• _To do_: A single number is required: how many lines in the records below contain "title".

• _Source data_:
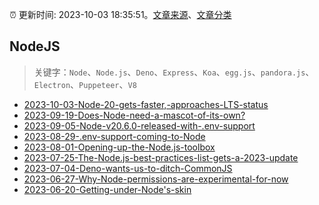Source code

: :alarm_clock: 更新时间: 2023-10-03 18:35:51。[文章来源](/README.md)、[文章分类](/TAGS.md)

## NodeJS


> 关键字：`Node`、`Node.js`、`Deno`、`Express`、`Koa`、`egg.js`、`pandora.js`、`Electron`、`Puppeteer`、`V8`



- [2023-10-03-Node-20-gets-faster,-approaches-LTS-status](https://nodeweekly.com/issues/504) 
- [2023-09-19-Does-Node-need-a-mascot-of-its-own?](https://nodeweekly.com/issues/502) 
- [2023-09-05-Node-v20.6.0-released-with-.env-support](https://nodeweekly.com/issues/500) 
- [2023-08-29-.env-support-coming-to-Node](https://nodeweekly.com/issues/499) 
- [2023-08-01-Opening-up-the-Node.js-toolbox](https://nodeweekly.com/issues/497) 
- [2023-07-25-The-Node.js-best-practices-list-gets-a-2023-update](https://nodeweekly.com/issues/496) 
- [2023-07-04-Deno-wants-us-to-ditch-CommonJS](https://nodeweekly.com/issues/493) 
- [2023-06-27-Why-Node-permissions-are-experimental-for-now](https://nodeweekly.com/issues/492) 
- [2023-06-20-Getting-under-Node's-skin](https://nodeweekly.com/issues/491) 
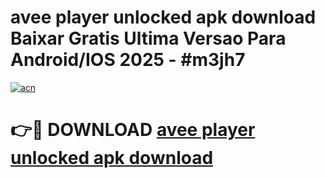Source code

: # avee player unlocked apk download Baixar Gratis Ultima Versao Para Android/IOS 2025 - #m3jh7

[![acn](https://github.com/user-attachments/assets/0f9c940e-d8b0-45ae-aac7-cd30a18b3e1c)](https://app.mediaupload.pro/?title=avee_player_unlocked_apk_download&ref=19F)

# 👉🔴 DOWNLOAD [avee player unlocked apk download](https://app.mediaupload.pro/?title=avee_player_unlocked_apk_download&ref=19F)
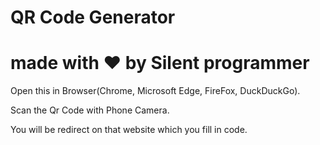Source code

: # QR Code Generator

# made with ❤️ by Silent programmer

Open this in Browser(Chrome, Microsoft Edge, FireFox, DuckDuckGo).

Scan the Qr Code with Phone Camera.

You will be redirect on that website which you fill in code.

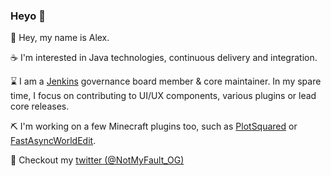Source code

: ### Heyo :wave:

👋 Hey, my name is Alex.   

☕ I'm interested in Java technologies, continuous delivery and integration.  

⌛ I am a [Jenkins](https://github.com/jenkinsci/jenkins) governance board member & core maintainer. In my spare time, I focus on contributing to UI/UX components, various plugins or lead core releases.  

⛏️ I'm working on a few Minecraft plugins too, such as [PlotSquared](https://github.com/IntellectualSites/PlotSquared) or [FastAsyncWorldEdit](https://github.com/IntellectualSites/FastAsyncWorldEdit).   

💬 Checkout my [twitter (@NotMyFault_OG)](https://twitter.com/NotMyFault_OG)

• _Solution to this exercise_: 2